Write out an exact copy of the line with "### Server request limitation" and of each line after it, through the end of the records below.
------ Data for the task ------
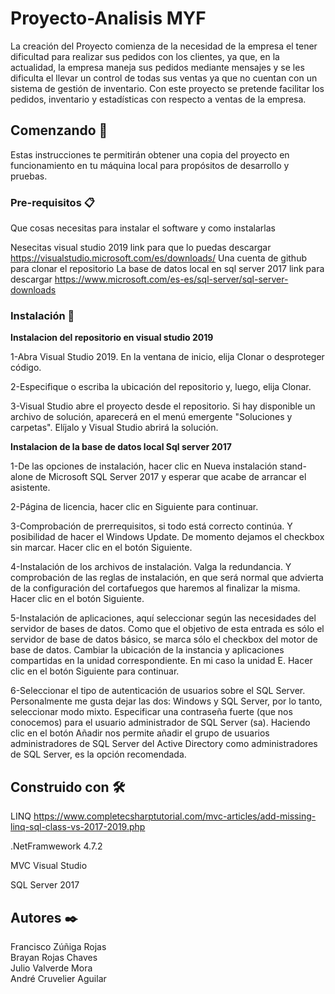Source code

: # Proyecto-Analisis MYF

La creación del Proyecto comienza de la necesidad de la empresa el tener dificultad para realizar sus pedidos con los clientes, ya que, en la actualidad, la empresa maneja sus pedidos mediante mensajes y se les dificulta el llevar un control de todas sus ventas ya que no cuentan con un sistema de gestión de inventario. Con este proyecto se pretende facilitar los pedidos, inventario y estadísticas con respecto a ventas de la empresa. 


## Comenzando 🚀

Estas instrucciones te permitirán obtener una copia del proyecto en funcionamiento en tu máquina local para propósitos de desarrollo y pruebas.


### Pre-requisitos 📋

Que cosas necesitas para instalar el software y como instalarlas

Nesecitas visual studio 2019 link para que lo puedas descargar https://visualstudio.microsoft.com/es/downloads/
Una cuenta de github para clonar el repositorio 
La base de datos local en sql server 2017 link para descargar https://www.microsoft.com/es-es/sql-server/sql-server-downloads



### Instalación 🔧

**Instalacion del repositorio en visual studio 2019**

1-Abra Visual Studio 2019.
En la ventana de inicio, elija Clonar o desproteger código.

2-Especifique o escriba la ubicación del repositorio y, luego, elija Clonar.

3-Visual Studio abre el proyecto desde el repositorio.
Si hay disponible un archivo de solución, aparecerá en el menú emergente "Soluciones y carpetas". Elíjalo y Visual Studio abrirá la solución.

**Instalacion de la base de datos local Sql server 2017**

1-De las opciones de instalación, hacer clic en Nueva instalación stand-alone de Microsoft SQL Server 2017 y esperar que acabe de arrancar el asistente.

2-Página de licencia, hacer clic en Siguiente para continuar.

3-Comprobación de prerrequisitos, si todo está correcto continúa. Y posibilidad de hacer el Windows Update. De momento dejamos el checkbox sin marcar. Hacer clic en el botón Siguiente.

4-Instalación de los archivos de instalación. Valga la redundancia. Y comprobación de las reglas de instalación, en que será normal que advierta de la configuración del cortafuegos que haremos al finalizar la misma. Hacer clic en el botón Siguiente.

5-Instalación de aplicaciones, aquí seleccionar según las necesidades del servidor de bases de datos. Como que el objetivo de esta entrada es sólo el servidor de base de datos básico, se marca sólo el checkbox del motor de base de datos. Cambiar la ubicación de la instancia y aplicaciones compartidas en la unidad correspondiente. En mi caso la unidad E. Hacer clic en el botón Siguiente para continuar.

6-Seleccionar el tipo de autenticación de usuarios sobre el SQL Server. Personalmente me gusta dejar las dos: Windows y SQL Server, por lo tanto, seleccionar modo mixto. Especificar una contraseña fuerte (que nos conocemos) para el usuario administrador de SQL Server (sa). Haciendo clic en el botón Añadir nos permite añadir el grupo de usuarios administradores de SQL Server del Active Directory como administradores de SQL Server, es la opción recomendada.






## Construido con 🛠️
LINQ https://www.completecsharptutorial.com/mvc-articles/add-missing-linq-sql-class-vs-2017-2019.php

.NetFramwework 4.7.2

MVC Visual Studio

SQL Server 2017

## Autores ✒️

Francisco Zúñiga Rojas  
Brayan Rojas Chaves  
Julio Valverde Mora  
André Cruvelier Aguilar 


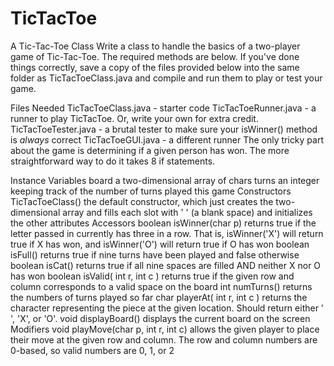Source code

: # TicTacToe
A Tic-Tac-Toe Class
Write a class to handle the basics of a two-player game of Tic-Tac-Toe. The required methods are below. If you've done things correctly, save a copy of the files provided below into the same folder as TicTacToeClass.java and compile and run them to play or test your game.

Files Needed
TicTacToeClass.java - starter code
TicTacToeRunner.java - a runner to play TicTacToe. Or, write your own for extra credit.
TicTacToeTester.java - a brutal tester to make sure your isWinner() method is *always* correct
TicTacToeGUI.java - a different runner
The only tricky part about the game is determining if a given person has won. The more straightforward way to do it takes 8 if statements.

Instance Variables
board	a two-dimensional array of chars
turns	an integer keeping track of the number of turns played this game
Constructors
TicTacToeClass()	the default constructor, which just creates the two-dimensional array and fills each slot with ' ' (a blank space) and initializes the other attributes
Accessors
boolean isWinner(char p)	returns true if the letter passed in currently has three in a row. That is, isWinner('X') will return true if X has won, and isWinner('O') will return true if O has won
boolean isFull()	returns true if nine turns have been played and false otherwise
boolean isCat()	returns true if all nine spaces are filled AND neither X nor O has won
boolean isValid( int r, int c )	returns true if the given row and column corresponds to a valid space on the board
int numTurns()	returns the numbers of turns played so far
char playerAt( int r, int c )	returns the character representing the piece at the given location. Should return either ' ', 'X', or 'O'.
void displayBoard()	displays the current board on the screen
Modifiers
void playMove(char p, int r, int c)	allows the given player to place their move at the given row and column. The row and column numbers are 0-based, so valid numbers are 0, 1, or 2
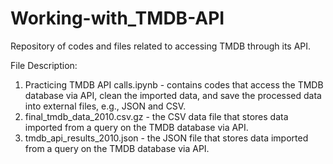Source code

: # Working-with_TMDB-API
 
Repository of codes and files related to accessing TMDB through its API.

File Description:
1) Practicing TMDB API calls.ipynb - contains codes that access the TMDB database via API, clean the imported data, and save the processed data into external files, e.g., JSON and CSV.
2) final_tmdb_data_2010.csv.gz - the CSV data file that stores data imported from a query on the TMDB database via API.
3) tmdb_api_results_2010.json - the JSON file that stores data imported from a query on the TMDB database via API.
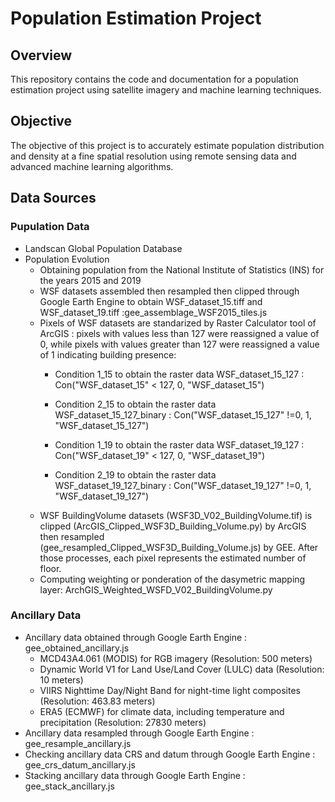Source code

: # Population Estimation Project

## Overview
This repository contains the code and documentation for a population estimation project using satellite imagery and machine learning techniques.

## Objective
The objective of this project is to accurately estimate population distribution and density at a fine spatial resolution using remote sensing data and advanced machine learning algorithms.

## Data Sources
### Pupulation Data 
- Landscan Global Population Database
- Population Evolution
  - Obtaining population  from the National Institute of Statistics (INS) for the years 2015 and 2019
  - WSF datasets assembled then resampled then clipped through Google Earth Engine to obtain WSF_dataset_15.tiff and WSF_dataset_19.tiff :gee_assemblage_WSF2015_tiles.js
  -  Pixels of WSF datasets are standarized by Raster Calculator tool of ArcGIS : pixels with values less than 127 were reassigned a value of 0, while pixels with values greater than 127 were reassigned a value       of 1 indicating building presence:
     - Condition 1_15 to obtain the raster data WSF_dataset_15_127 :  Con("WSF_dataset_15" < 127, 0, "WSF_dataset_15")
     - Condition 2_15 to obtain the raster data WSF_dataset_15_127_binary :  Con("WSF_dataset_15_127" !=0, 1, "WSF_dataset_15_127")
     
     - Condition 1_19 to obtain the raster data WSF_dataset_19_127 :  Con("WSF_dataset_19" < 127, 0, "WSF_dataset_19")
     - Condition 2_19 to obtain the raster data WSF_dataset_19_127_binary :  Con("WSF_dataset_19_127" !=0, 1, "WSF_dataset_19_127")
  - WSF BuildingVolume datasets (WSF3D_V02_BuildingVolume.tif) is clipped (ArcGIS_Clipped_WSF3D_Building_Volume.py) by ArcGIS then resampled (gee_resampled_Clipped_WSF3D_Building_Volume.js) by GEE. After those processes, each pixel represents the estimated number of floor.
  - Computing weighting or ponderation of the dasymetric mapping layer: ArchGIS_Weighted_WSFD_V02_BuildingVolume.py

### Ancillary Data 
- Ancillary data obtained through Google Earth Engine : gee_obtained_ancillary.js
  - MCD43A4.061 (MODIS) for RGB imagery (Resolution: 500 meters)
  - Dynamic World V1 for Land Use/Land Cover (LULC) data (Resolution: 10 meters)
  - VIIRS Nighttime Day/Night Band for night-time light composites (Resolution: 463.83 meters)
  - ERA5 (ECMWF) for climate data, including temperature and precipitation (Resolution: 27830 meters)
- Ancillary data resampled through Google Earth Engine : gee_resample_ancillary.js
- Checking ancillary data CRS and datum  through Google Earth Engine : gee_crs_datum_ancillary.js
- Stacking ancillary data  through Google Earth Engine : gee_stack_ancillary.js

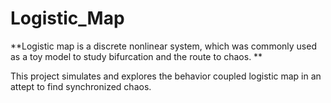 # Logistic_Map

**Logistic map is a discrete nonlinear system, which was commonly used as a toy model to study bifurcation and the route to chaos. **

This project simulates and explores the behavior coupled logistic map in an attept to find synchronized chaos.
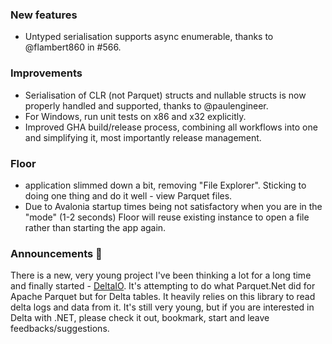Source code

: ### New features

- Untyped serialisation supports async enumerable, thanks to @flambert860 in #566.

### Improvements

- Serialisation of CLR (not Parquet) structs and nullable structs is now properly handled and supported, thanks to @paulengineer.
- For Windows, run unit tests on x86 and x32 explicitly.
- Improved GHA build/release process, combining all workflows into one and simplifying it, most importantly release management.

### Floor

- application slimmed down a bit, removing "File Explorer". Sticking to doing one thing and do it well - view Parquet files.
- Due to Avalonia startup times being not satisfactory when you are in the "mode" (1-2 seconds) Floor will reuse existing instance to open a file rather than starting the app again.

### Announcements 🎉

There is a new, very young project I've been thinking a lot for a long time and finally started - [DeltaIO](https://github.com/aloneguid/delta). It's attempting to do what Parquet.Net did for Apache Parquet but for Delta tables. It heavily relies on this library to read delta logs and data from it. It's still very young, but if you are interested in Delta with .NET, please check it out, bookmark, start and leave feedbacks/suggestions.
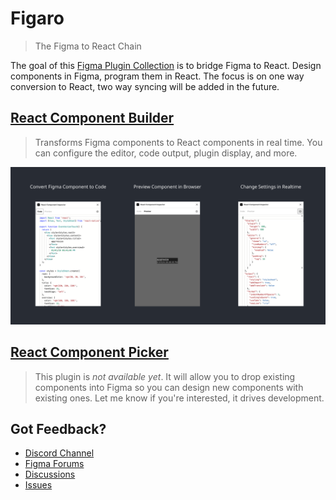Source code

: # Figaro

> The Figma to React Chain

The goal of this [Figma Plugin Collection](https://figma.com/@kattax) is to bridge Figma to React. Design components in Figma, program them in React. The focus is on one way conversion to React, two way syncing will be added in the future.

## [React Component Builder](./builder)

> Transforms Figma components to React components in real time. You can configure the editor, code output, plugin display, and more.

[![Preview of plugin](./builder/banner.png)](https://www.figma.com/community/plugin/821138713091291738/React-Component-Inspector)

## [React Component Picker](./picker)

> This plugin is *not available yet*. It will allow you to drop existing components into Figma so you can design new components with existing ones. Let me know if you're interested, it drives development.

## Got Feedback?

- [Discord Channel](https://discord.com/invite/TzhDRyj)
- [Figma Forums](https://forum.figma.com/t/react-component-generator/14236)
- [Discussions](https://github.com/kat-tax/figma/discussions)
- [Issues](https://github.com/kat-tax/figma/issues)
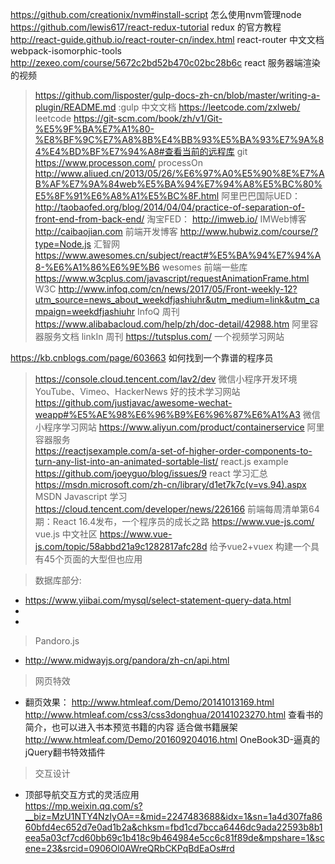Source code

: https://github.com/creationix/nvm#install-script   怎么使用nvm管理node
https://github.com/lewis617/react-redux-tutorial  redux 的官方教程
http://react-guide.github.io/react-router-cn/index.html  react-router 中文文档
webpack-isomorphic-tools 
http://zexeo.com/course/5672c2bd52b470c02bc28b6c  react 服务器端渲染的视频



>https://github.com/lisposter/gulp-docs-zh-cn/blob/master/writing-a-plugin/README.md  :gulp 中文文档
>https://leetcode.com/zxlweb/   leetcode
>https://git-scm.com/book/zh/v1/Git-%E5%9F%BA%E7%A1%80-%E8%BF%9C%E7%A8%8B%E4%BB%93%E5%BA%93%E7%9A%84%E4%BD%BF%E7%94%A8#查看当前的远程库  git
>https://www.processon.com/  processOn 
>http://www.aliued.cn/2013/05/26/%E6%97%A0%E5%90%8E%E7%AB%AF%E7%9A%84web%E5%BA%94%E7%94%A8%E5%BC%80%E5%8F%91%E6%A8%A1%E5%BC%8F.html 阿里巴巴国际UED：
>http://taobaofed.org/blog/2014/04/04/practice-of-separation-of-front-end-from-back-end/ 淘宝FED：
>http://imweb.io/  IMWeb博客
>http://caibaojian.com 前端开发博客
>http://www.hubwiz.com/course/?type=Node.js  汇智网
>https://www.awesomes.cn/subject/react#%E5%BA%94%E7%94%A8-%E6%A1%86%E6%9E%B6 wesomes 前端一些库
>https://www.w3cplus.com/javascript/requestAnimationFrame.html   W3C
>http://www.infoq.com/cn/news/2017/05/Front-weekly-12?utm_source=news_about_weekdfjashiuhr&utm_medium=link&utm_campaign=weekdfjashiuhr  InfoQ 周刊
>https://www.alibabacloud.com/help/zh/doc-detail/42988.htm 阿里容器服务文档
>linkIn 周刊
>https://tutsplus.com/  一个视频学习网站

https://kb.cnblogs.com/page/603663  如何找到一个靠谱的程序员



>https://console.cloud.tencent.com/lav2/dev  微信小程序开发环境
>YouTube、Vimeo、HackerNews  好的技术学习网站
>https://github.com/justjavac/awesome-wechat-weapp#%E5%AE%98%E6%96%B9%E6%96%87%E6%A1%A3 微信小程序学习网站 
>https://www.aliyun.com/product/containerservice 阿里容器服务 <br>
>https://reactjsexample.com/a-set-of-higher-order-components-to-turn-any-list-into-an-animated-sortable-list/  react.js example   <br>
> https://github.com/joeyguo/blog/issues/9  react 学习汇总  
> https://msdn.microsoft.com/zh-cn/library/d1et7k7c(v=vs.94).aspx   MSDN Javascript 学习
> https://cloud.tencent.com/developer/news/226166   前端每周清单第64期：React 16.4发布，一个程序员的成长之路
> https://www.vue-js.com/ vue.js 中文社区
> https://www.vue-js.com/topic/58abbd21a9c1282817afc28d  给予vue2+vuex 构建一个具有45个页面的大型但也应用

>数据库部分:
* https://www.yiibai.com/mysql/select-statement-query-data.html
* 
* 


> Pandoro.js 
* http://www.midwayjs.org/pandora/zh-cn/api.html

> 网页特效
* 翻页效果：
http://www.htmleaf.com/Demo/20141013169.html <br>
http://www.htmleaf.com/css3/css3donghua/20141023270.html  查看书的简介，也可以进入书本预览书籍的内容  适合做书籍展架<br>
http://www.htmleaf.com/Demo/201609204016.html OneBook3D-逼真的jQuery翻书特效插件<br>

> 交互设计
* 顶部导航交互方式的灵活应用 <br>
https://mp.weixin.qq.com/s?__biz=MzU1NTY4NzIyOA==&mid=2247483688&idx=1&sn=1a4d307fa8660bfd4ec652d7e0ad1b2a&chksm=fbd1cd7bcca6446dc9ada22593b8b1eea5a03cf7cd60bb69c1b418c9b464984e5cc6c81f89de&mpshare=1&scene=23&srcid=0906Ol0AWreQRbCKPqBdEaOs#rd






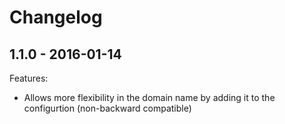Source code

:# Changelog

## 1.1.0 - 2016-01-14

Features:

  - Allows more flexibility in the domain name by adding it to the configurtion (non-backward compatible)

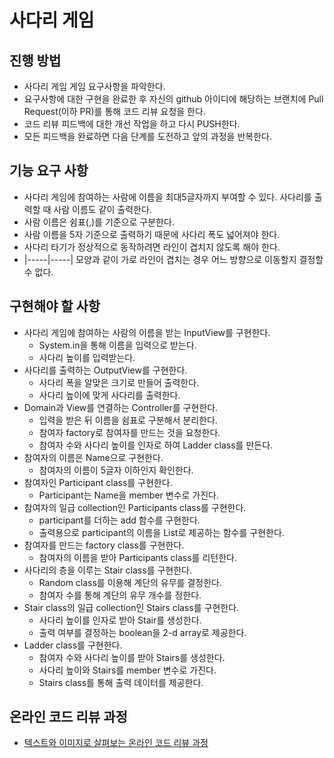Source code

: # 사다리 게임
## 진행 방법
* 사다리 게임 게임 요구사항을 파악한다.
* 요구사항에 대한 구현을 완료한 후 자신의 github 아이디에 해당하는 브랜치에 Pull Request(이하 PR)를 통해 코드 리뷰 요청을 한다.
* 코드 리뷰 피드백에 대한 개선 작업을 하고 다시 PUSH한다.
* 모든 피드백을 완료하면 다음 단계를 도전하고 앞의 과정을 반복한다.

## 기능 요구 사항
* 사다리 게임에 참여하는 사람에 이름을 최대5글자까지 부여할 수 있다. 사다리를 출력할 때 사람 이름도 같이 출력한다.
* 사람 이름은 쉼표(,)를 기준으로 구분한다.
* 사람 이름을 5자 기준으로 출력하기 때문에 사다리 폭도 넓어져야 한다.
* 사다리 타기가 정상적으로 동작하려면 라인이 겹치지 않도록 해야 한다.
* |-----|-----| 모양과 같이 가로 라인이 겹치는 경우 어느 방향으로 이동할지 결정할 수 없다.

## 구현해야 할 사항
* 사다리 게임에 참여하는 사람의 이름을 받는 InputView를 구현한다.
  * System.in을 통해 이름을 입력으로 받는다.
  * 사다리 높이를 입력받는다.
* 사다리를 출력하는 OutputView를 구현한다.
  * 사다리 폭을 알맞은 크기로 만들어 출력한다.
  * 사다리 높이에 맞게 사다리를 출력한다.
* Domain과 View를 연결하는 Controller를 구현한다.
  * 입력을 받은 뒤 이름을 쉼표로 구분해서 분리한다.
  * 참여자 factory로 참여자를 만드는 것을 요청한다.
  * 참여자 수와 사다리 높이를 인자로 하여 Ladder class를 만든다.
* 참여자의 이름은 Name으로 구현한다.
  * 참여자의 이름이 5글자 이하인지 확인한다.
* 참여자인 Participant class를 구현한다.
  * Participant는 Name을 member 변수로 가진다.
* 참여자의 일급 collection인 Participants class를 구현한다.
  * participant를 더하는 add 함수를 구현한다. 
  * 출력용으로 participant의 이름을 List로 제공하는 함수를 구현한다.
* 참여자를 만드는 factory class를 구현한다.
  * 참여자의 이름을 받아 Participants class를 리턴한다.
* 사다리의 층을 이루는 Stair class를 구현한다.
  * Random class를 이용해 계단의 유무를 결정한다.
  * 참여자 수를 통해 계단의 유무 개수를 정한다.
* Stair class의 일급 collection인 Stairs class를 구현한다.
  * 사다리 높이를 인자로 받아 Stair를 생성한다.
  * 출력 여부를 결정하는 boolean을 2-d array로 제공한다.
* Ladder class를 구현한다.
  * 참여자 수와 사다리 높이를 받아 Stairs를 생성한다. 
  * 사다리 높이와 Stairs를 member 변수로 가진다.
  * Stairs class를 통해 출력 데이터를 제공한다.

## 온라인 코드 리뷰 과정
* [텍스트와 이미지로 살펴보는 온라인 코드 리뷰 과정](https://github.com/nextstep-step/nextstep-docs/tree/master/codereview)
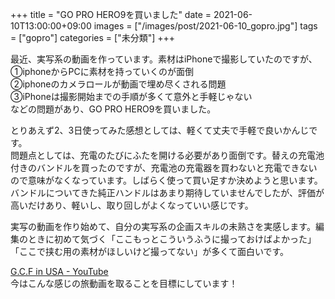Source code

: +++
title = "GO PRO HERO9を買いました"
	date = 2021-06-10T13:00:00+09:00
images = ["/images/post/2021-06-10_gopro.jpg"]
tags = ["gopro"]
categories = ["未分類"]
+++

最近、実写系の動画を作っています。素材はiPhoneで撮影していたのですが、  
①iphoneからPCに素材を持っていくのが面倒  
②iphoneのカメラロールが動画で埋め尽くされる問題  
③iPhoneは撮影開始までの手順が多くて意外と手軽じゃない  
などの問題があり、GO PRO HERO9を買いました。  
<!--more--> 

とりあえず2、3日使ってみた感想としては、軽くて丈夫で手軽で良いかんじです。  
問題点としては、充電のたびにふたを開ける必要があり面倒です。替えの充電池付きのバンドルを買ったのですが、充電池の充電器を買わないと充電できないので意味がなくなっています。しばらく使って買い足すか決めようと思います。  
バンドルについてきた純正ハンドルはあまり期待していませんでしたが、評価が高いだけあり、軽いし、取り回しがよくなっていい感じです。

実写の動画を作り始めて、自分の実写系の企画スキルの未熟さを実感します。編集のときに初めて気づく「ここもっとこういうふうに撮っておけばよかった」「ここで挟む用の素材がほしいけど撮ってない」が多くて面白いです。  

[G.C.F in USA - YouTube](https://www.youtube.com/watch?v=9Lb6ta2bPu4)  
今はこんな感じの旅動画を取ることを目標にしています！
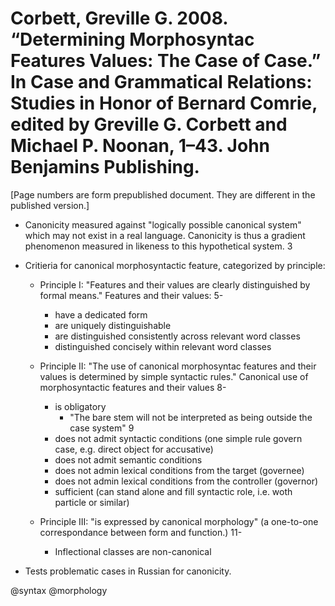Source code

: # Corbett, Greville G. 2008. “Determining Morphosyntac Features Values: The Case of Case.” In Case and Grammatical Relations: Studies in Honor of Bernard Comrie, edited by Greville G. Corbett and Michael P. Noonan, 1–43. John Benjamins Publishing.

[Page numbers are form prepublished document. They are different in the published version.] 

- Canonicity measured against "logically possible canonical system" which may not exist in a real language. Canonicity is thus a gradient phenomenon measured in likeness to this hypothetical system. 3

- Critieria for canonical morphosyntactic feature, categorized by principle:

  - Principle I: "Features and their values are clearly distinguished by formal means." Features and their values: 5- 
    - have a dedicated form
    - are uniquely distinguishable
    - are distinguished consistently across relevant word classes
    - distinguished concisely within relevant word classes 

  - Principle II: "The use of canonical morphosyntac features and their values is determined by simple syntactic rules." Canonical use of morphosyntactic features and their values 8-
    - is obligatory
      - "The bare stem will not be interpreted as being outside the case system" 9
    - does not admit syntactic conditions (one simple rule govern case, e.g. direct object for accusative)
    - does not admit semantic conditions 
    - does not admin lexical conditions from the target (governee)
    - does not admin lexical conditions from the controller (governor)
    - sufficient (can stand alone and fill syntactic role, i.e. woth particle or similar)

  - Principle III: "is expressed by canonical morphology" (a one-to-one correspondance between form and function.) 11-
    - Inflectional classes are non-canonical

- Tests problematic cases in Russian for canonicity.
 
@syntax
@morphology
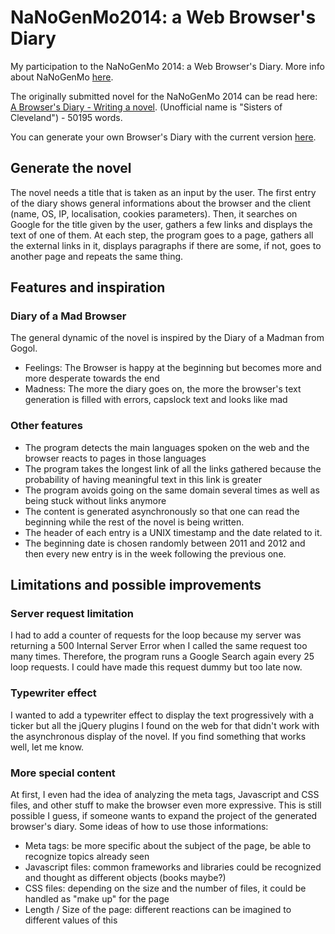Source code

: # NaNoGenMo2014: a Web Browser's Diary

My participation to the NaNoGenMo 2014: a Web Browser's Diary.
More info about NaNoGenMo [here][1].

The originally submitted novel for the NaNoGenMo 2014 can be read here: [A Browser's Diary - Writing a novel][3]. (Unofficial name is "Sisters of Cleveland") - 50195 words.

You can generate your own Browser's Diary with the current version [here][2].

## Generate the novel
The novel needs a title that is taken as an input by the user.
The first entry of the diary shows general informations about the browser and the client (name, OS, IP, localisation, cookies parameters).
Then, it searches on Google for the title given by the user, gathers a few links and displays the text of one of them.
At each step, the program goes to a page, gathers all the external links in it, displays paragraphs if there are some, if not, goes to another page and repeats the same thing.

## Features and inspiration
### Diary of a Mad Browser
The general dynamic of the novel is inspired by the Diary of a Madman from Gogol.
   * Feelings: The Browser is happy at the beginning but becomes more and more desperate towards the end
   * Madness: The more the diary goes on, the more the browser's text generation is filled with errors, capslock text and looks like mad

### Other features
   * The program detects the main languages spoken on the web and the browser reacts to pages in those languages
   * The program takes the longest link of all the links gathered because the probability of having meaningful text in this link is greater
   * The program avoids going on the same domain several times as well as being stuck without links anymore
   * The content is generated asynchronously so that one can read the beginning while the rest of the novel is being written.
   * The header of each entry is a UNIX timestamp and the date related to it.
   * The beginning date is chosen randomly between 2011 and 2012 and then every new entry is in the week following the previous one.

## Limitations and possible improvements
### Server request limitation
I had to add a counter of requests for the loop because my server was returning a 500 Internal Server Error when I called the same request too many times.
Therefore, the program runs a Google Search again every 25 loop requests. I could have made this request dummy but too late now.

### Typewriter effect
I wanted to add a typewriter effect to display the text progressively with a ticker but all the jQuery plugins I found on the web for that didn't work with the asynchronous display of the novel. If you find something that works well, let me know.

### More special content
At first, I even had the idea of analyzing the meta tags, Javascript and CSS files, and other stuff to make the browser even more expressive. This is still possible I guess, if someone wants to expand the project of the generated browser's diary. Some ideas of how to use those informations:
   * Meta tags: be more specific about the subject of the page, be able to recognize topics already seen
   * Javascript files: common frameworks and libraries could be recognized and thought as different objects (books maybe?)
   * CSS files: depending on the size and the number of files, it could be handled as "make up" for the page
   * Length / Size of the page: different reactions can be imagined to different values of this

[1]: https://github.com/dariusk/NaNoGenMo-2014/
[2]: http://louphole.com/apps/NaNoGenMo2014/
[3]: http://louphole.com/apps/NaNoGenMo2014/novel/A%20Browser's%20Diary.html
------
**Task response:**
### Server request limitation
I had to add a counter of requests for the loop because my server was returning a 500 Internal Server Error when I called the same request too many times.
Therefore, the program runs a Google Search again every 25 loop requests. I could have made this request dummy but too late now.

### Typewriter effect
I wanted to add a typewriter effect to display the text progressively with a ticker but all the jQuery plugins I found on the web for that didn't work with the asynchronous display of the novel. If you find something that works well, let me know.

### More special content
At first, I even had the idea of analyzing the meta tags, Javascript and CSS files, and other stuff to make the browser even more expressive. This is still possible I guess, if someone wants to expand the project of the generated browser's diary. Some ideas of how to use those informations:
   * Meta tags: be more specific about the subject of the page, be able to recognize topics already seen
   * Javascript files: common frameworks and libraries could be recognized and thought as different objects (books maybe?)
   * CSS files: depending on the size and the number of files, it could be handled as "make up" for the page
   * Length / Size of the page: different reactions can be imagined to different values of this

[1]: https://github.com/dariusk/NaNoGenMo-2014/
[2]: http://louphole.com/apps/NaNoGenMo2014/
[3]: http://louphole.com/apps/NaNoGenMo2014/novel/A%20Browser's%20Diary.html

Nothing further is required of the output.